▶ **TASK GOAL**
Show every line of the data below that includes the word "equiv".

[Stored data]
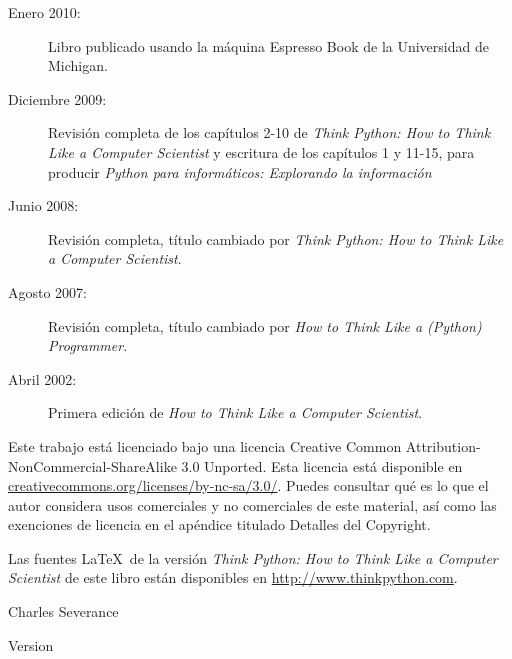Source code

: \begin{latexonly}
{\begin{description}
\item[Enero 2010:] Libro publicado usando la máquina
Espresso Book de la Universidad de Michigan.

\item[Diciembre 2009:] Revisión completa de los capítulos 2-10 de
\emph{Think Python: How to Think Like
a Computer Scientist}
y escritura de los capítulos 1 y 11-15, para
producir 
\emph{Python para informáticos: Explorando la información}

\item[Junio 2008:] Revisión completa, título cambiado por
\emph{Think Python: How to Think Like
a Computer Scientist}.

\item[Agosto 2007:] Revisión completa, título cambiado por
\emph{How to Think Like a (Python) Programmer}.

\item[Abril 2002:] Primera edición de \emph{How to Think Like
a Computer Scientist}.

\end{description}

\vspace{0.2in}

Este trabajo está licenciado bajo una licencia
Creative Common
Attribution-NonCommercial-ShareAlike 3.0 Unported.
Esta licencia está
disponible en
\url{creativecommons.org/licenses/by-nc-sa/3.0/}. Puedes
consultar qué es lo que el autor considera usos comerciales y no comerciales
de este material, así como las exenciones de licencia
en el apéndice titulado Detalles del Copyright.

Las fuentes \LaTeX\ de la versión 
\emph{Think Python: How to Think Like
	a Computer Scientist}
de este libro están disponibles en
\url{http://www.thinkpython.com}.

\vspace{0.2in}

} %

\end{latexonly}



\begin{htmlonly}


{\Large \thetitle}

{\large 
Charles Severance}

Version \theversion

\setcounter{chapter}{-1}

\end{htmlonly}
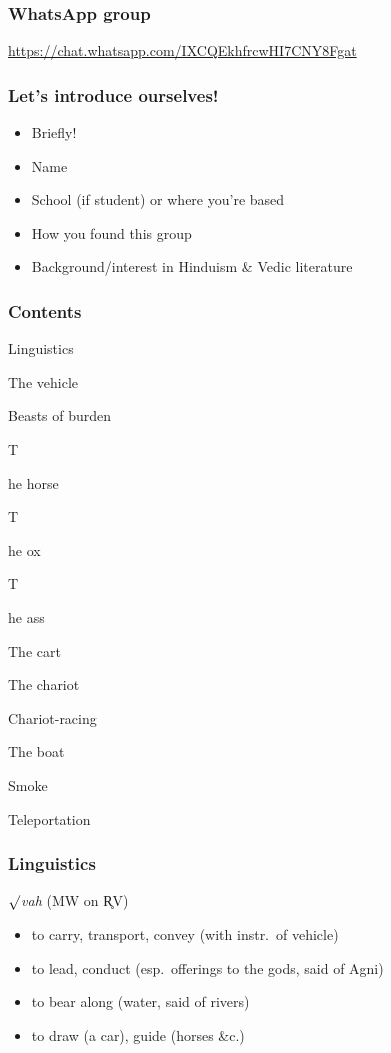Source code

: \documentclass[pdf]{beamer}
\newcommand{\Subitem}[1]{{\setlength\itemindent{12pt} \item[-] #1}}
\begin{document}
\begin{frame} \frametitle{WhatsApp group}
\begin{center}
	\href{https://chat.whatsapp.com/IXCQEkhfrcwHI7CNY8Fgat}{https://chat.whatsapp.com/IXCQEkhfrcwHI7CNY8Fgat}
\end{center}
\end{frame}

\begin{frame} \frametitle{Let's introduce ourselves!}
\begin{itemize}
	\item Briefly!
	\item Name
	\item School (if student) or where you're based
	\item How you found this group
	\item Background/interest in Hinduism \& Vedic literature
\end{itemize}
\end{frame}

\begin{frame} \frametitle{Contents}
\begin{itemize}
	\item Linguistics
	\item The vehicle
	\item Beasts of burden
	\Subitem The horse
	\Subitem The ox
	\Subitem The ass
	\item The cart
	\item The chariot
	\item Chariot-racing
	\item The boat
	\item Smoke
	\item Teleportation
\end{itemize}
\end{frame}

\begin{frame} \frametitle{Linguistics}
\begin{block} {$\surd$\textit{vah} (MW on R̥V)}
\begin{itemize}
	\item to carry, transport, convey (with instr.~of vehicle)
	\item to lead, conduct (esp.~offerings to the gods, said of Agni)
	\item to bear along (water, said of rivers)
	\item to draw (a car), guide (horses \&c.)
\end{itemize}
\end{block}
\end{frame}
\end{document}

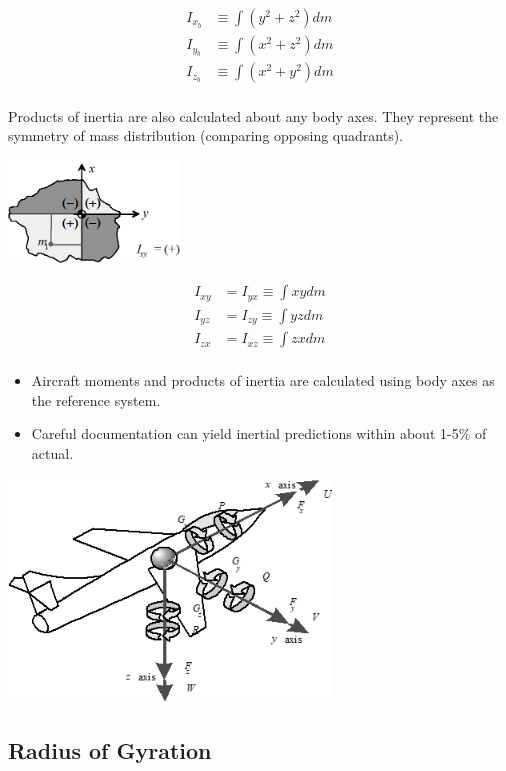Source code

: \documentclass[
]{book}
\providecommand{\tightlist}{%
  \setlength{\itemsep}{0pt}\setlength{\parskip}{0pt}}
\begin{document}
\begin{align}
I_{x_b} &\equiv \int \left( y^2 + z^2 \right) dm \\
I_{y_b} &\equiv \int \left( x^2 + z^2 \right) dm \\
I_{z_b} &\equiv \int \left( x^2 + y^2 \right) dm \\
\end{align}

Products of inertia are also calculated about any body axes. They represent the symmetry of mass distribution (comparing opposing quadrants).

\includegraphics[width=1.79236in,height=1.07083in]{media/07/image16.png}

\begin{align}
I_{xy} &= I_{yx} \equiv \int xy dm \\
I_{yz} &= I_{zy} \equiv \int yz dm \\
I_{zx} &= I_{xz} \equiv \int zx dm \\
\end{align}

\begin{itemize}
\tightlist
\item
  Aircraft moments and products of inertia are calculated using body axes as the reference system.
\item
  Careful documentation can yield inertial predictions within about 1-5\% of actual.
\end{itemize}

\includegraphics[width=3.37222in,height=2.33681in]{media/07/image17.png}

\hypertarget{radius-of-gyration}{%
\subsection{Radius of Gyration}\label{radius-of-gyration}}
\end{document}
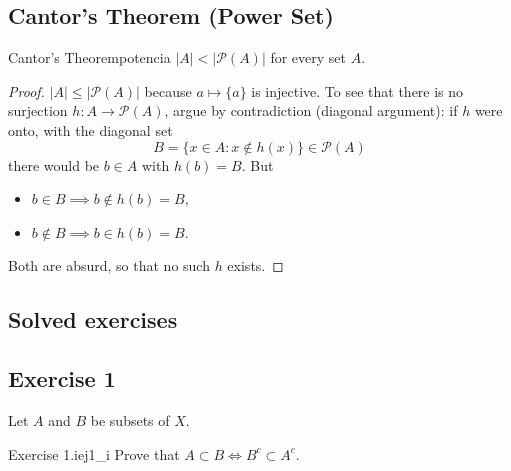 \documentclass[11pt, a4paper]{article}
\begin{document}
\subsection{Cantor's Theorem (Power Set)}

\begin{teorema}{Cantor's Theorem}{potencia}
$|A| < |\mathcal{P}(A)|$ for every set $A$.
\end{teorema}

\begin{proof}
$|A| \le |\mathcal{P}(A)|$ because $a \mapsto \{a\}$ is injective. To see that there is no surjection
$h: A \to \mathcal{P}(A)$, argue by contradiction (diagonal argument): if $h$ were onto, with the
diagonal set
$$ B = \{ x \in A : x \notin h(x) \} \in \mathcal{P}(A) $$
there would be $b \in A$ with $h(b) = B$. But
\begin{itemize}
    \item $b \in B \implies b \notin h(b) = B$,
    \item $b \notin B \implies b \in h(b) = B$.
\end{itemize}
Both are absurd, so that no such $h$ exists.
\end{proof}

\newpage

\subsection{Solved exercises}

\subsection*{Exercise 1}

Let $A$ and $B$ be subsets of $X$.

\begin{proposicion}{Exercise 1.i}{ej1_i}
Prove that $A \subset B \iff B^c \subset A^c$.
\end{proposicion}
\end{document}
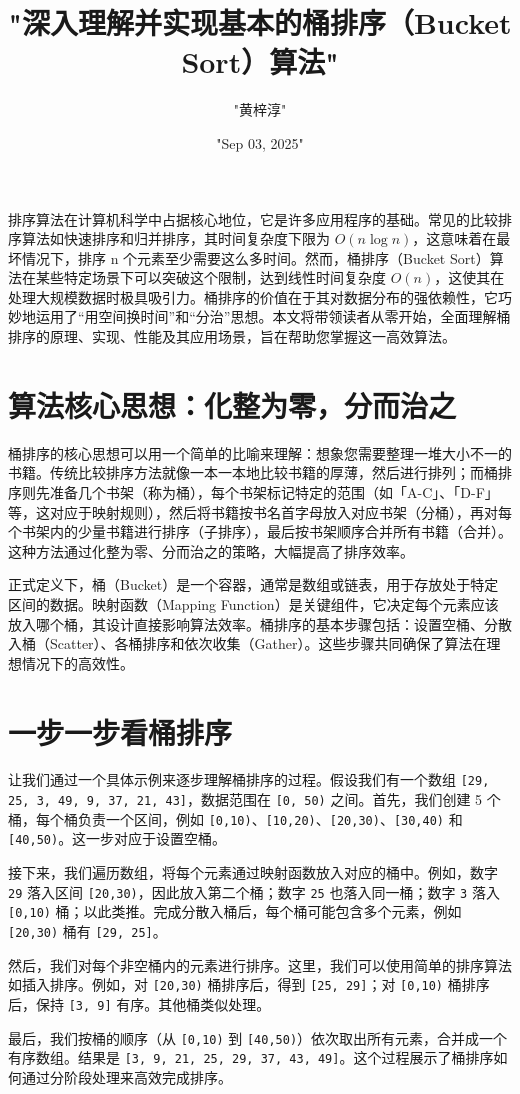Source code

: \title{"深入理解并实现基本的桶排序（Bucket Sort）算法"}
\author{"黄梓淳"}
\date{"Sep 03, 2025"}
\maketitle
排序算法在计算机科学中占据核心地位，它是许多应用程序的基础。常见的比较排序算法如快速排序和归并排序，其时间复杂度下限为 $O(n\log{n})$，这意味着在最坏情况下，排序 n 个元素至少需要这么多时间。然而，桶排序（Bucket Sort）算法在某些特定场景下可以突破这个限制，达到线性时间复杂度 $O(n)$，这使其在处理大规模数据时极具吸引力。桶排序的价值在于其对数据分布的强依赖性，它巧妙地运用了“用空间换时间”和“分治”思想。本文将带领读者从零开始，全面理解桶排序的原理、实现、性能及其应用场景，旨在帮助您掌握这一高效算法。\par
\chapter{算法核心思想：化整为零，分而治之}
桶排序的核心思想可以用一个简单的比喻来理解：想象您需要整理一堆大小不一的书籍。传统比较排序方法就像一本一本地比较书籍的厚薄，然后进行排列；而桶排序则先准备几个书架（称为桶），每个书架标记特定的范围（如「A-C」、「D-F」等，这对应于映射规则），然后将书籍按书名首字母放入对应书架（分桶），再对每个书架内的少量书籍进行排序（子排序），最后按书架顺序合并所有书籍（合并）。这种方法通过化整为零、分而治之的策略，大幅提高了排序效率。\par
正式定义下，桶（Bucket）是一个容器，通常是数组或链表，用于存放处于特定区间的数据。映射函数（Mapping Function）是关键组件，它决定每个元素应该放入哪个桶，其设计直接影响算法效率。桶排序的基本步骤包括：设置空桶、分散入桶（Scatter）、各桶排序和依次收集（Gather）。这些步骤共同确保了算法在理想情况下的高效性。\par
\chapter{一步一步看桶排序}
让我们通过一个具体示例来逐步理解桶排序的过程。假设我们有一个数组 \texttt{[29, 25, 3, 49, 9, 37, 21, 43]}，数据范围在 \texttt{[0, 50)} 之间。首先，我们创建 5 个桶，每个桶负责一个区间，例如 \texttt{[0,10)}、\texttt{[10,20)}、\texttt{[20,30)}、\texttt{[30,40)} 和 \texttt{[40,50)}。这一步对应于设置空桶。\par
接下来，我们遍历数组，将每个元素通过映射函数放入对应的桶中。例如，数字 \texttt{29} 落入区间 \texttt{[20,30)}，因此放入第二个桶；数字 \texttt{25} 也落入同一桶；数字 \texttt{3} 落入 \texttt{[0,10)} 桶；以此类推。完成分散入桶后，每个桶可能包含多个元素，例如 \texttt{[20,30)} 桶有 \texttt{[29, 25]}。\par
然后，我们对每个非空桶内的元素进行排序。这里，我们可以使用简单的排序算法如插入排序。例如，对 \texttt{[20,30)} 桶排序后，得到 \texttt{[25, 29]}；对 \texttt{[0,10)} 桶排序后，保持 \texttt{[3, 9]} 有序。其他桶类似处理。\par
最后，我们按桶的顺序（从 \texttt{[0,10)} 到 \texttt{[40,50)}）依次取出所有元素，合并成一个有序数组。结果是 \texttt{[3, 9, 21, 25, 29, 37, 43, 49]}。这个过程展示了桶排序如何通过分阶段处理来高效完成排序。\par
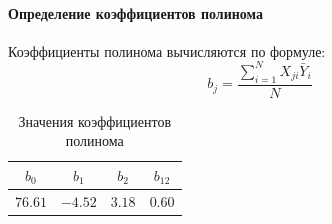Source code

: \documentclass[../../AISTR.tex]{subfiles}
\begin{document}
\paragraph{Определение коэффициентов полинома}
Коэффициенты полинома вычисляются по формуле:
\begin{equation}
	b_j = \frac{\sum\limits_{i=1}^N X_{ji}\bar{Y}_i}{N}
\end{equation}
\begin{table}[H]\label{tab:b}
\centering
\begin{tabular}{|c|c|c|c|}
	\hline
	$b_0$ &$ b_1$ & $b_2$ & $b_{12}$ \\
	\hline
	$76.61$ & $-4.52$ & $3.18$ &$ 0.60$ \\
	\hline
\end{tabular}
\caption{Значения коэффициентов полинома}
\end{table}
\end{document}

▶ **FINISHED TASK**
I_{x_b} &\equiv \int \left( y^2 + z^2 \right) dm \\
I_{y_b} &\equiv \int \left( x^2 + z^2 \right) dm \\
I_{z_b} &\equiv \int \left( x^2 + y^2 \right) dm \\
I_{xy} &= I_{yx} \equiv \int xy dm \\
I_{yz} &= I_{zy} \equiv \int yz dm \\
I_{zx} &= I_{xz} \equiv \int zx dm \\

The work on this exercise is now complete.